Kane and Locke wrote Calling Me in another spontaneous session.

"It was just something that came out when we got together," Kane said, "it was more what the co-writer and I were thinking about. The songs are not pre-meditated. I don't write unless I'm sitting down to work. I don't drive around and get ideas. When I sit down I don't go to a book and say here's a title. I'm not sure if it was more spiritual or philosophical. I'm not sure that I know. I imagine at some point I'll find out, at some point we'll all find out."

MOE BANDY

It's a sibling song of sorts of Welch tune Too Old To Die Young, originally a hit for Texan singer Moe Bandy.

"That's a great song, it's been around a long time," Kane added, "Kevin thought about recording it a few times. He brought it along for this record and we said why not, let's do it. We were going to play with it, put a vocal harmony with it. We said no, just sing it - that's how it ought to be."

Kane, father of a son, 25, and daughters, 23 and 19, said the song was equally relevant to him.

"If you have kids or any experience with them having children, you want to see them grow up," he said, "you have control of their lives then let them move on, what every parent would like to witness before they move on. You feel like my job is done, it's OK, they'll manage on their own."

JOHN HADLEY

Kane and John Hadley, co-writer with Welch of Too Old To Die Young, also penned poignant anti-war song Just Like That.

"Once again I don't know what John and I were thinking about when we wrote that," said Kane.

"It morphed into that. I really don't know the inspiration. I'm not trying to be evasive. I really don't know where they come from. Some times I'll finish writing a song and say that's pretty good or it's a piece of shit. That one I thought turned out pretty well.

It had something to say, doing it live it gets good reaction. It's something I believe. There can be reasons to go to war but it never seems to end anything, there's always another conflict of some kind. It just keeps going on, it has been going on whether you believe in Genesis or evolution it doesn't matter. People have been tumbling and have been having trouble with each other since the beginning of time. I would like to thing there is an end in sight but unfortunately I don't think there is, it's the nature of it."

Kane doesn't expect the song will ignite the storms that tore apart the Dixie Chicks and Toby Keith.
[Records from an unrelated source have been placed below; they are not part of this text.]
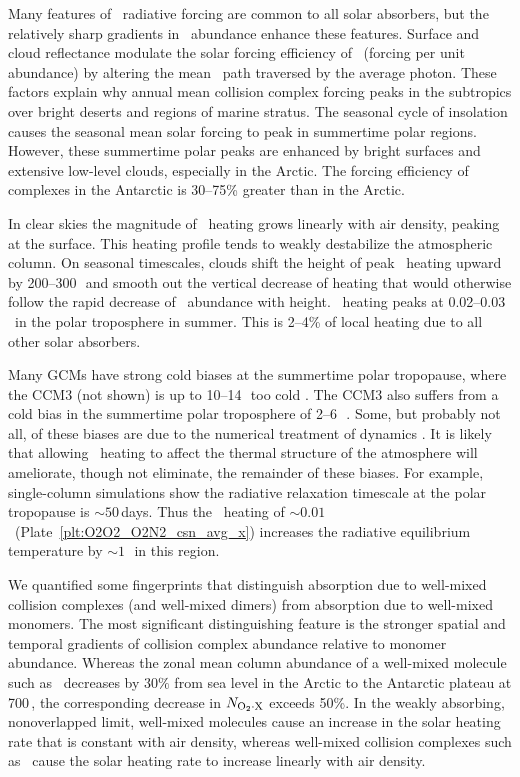 \documentclass[agupp,twoside]{aguplus} %
\begin{document}
Many features of \OdX\ radiative forcing are common to all solar
absorbers, but the relatively sharp gradients in \OdX\ abundance
enhance these features.
Surface and cloud reflectance modulate the solar forcing efficiency of
\OdX\ (forcing per unit abundance) by altering the mean \OdX\ path
traversed by the average photon.
These factors explain why annual mean collision complex forcing peaks
in the subtropics over bright deserts and regions of marine stratus.
The seasonal cycle of insolation causes the seasonal mean solar
forcing to peak in summertime polar regions.  
However, these summertime polar peaks are enhanced by bright surfaces
and extensive low-level clouds, especially in the Arctic.
The forcing efficiency of complexes in the Antarctic is 30--75\%
greater than in the Arctic.

In clear skies the magnitude of \OdX\ heating grows linearly with air
density, peaking at the surface.
This heating profile tends to weakly destabilize the atmospheric
column. 
On seasonal timescales, clouds shift the height of peak \OdX\
heating upward by 200--300\,\mb\ and smooth out the vertical decrease of
heating that would otherwise follow the rapid decrease of \OdX\
abundance with height. 
\OdX\ heating peaks at 0.02--0.03\,\kxd\ in the polar troposphere
in summer.
This is 2--4\% of local heating due to all other solar absorbers.

Many GCMs have strong cold biases at the summertime polar tropopause,
where the CCM3 (not shown) is up to 10--14\,\K\ too cold \cite[]{HKH98}. 
The CCM3 also suffers from a cold bias in the summertime polar
troposphere of 2--6\,\K\ \cite[]{BrB982}.    
Some, but probably not all, of these biases are due to the numerical 
treatment of dynamics \cite[]{WiO98}.
It is likely that allowing \OdX\ heating to affect the thermal
structure of the atmosphere will ameliorate, though not eliminate,
the remainder of these biases.
For example, single-column simulations show the radiative relaxation
timescale at the polar tropopause is $\sim 50$\,days. 
Thus the \OdX\ heating of $\sim 0.01$\,\kxd\
(Plate~\ref{plt:O2O2_O2N2_csn_avg_x}) increases the radiative
equilibrium temperature by $\sim 1$\,\K\ in this region.  

We quantified some fingerprints that distinguish absorption due to
well-mixed collision complexes (and well-mixed dimers) from absorption
due to well-mixed monomers.  
The most significant distinguishing feature is the stronger spatial and
temporal gradients of collision complex abundance relative to monomer
abundance. 
Whereas the zonal mean column abundance of a well-mixed molecule
such as \Od\ decreases by $30\%$ from sea level in the Arctic to the
Antarctic plateau at 700\,\mb, the corresponding decrease in $N_{\mathrm{O}_{2} \cdot \mathrm{X}}$ 
exceeds 50\%. 
In the weakly absorbing, nonoverlapped limit, well-mixed molecules
cause an increase in the solar heating rate that is constant with air
density, whereas well-mixed collision complexes such as \OdX\ cause
the solar heating rate to increase linearly with air density.  
\end{document}
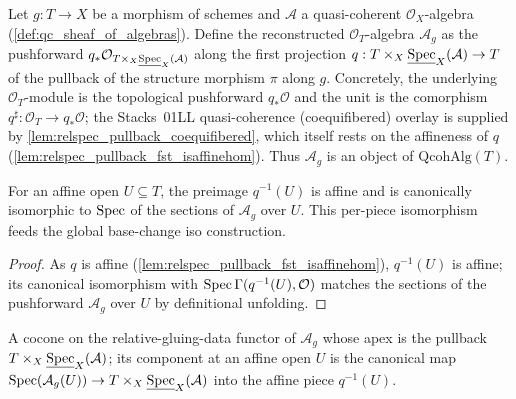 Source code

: \begin{definition}
  \label{def:relspec_qcoh_pullback}
  Let \(g : T \to X\) be a morphism of schemes and \(\mathcal{A}\) a quasi-coherent
  \(\mathcal{O}_X\)-algebra (\cref{def:qc_sheaf_of_algebras}). Define the reconstructed
  \(\mathcal{O}_T\)-algebra \(\mathcal{A}_g\) as the pushforward
  \(q_* \mathcal{O}_{T \times_X \underline{\Spec}_X(\mathcal{A})}\) along the first
  projection \(q : T \times_X \underline{\Spec}_X(\mathcal{A}) \to T\) of the pullback of
  the structure morphism \(\pi\) along \(g\). Concretely, the underlying
  \(\mathcal{O}_T\)-module is the topological pushforward \(q_* \mathcal{O}\) and the unit
  is the comorphism \(q^\sharp : \mathcal{O}_T \to q_* \mathcal{O}\); the Stacks~01LL
  quasi-coherence (coequifibered) overlay is supplied by
  \cref{lem:relspec_pullback_coequifibered}, which itself rests on the affineness of \(q\)
  (\cref{lem:relspec_pullback_fst_isaffinehom}). Thus \(\mathcal{A}_g\) is an object of
  \(\mathrm{QcohAlg}(T)\).
\end{definition}

\begin{definition}
  \label{def:relspec_pullback_iso_affine_piece}
  For an affine open \(U \subseteq T\), the preimage \(q^{-1}(U)\) is affine and is
  canonically isomorphic to \(\Spec\) of the sections of \(\mathcal{A}_g\) over \(U\).
  This per-piece isomorphism feeds the global base-change
  iso construction.
\end{definition}

\begin{proof}
  As \(q\) is affine (\cref{lem:relspec_pullback_fst_isaffinehom}), \(q^{-1}(U)\) is
  affine; its canonical isomorphism with \(\Spec \Gamma(q^{-1}(U), \mathcal{O})\) matches
  the sections of the pushforward \(\mathcal{A}_g\) over \(U\) by definitional
  unfolding.
\end{proof}

\begin{definition}
  \label{def:relspec_pullback_cocone}
  A cocone on the relative-gluing-data functor of \(\mathcal{A}_g\) whose apex is the
  pullback \(T \times_X \underline{\Spec}_X(\mathcal{A})\); its component at an affine
  open \(U\) is the canonical map \(\Spec(\mathcal{A}_g(U)) \to
  T \times_X \underline{\Spec}_X(\mathcal{A})\) into the affine piece \(q^{-1}(U)\).
\end{definition}

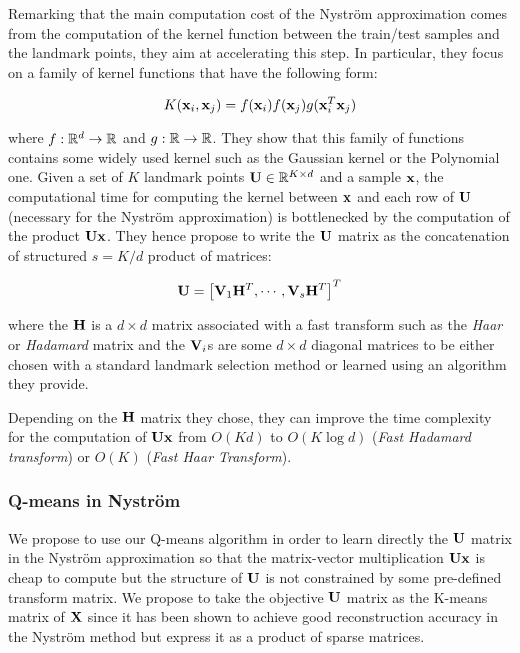 Remarking that the main computation cost of the Nyström approximation comes from the computation of the kernel function between the train/test samples and the landmark points, they aim at accelerating this step. In particular, they focus on a family of kernel functions that have the following form:

\begin{equation}
 K({\mathbf{x}}_i, {\mathbf{x}}_j) = f({\mathbf{x}}_i) f({\mathbf{x}}_j) g({\mathbf{x}}_i^T{\mathbf{x}}_j)
\end{equation}

where $f: \mathbb{R}^d \rightarrow \mathbb{R}$ and $g: \mathbb{R} \rightarrow \mathbb{R}$. They show that this family of functions contains some widely used kernel such as the Gaussian kernel or the Polynomial one. Given a set of $K$ landmark points ${\mathbf{U}} \in \mathbb{R}^{K \times d}$ and a sample ${\mathbf{x}}$, the computational time for computing the kernel between ${\mathbf{x}}$ and each row of ${\mathbf{U}}$ (necessary for the Nyström approximation) is bottlenecked by the computation of the product ${\mathbf{U}}{\mathbf{x}}$. They hence propose to write the ${\mathbf{U}}$ matrix as the concatenation of structured $s = K / d$ product of matrices:

\begin{equation}
 {\mathbf{U}} = \left[ {\mathbf{V}}_1 {\mathbf{H}}^T, \cdots, {\mathbf{V}}_s{\mathbf{H}}^T  \right]^T
\end{equation}

where the ${\mathbf{H}}$ is a $d \times d$ matrix associated with a fast transform such as the \textit{Haar} or \textit{Hadamard} matrix and the ${\mathbf{V}}_i$s are some $d \times d$ diagonal matrices to be either chosen with a standard landmark selection method or learned using an algorithm they provide.

Depending on the ${\mathbf{H}}$ matrix they chose, they can improve the time complexity for the computation of ${\mathbf{U}}{\mathbf{x}}$ from $O(Kd)$ to $O(K \log{d})$ (\textit{Fast Hadamard transform}) or $O(K)$ (\textit{Fast Haar Transform}).

\subsubsection{Q-means in Nyström}

We propose to use our Q-means algorithm in order to learn directly the ${\mathbf{U}}$ matrix in the Nyström approximation so that the matrix-vector multiplication ${\mathbf{U}} {\mathbf{x}}$ is cheap to compute but the structure of ${\mathbf{U}}$ is not constrained by some pre-defined transform matrix. We propose to take the objective ${\mathbf{U}}$ matrix as the K-means matrix of ${\mathbf{X}}$ since it has been shown to achieve good reconstruction accuracy in the Nyström method but express it as a product of sparse matrices.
"I don't think anything I would record would enter into the fray of controversy," Kane says, "the people that have their feathers ruffled about these things are very popular artists. The world I live in probably 90% wouldn't argue the point."

KEVIN WELCH

Welch tunes Dark Eyed Gal, Jersey Devil and Whippoorwill Jack - performed on his 2003 tour with The Flood - are joined on the new disc by his title track, Everybody's Working For The Man and finale song A Prayer Like Any Other.

"Everyone's Working For The Man is a great song," Kane said, "one verse came later after song had been finished. Kevin is moré likely to continue working on a song to make it better. At the end of a day writing I'm more likely to say that's finished."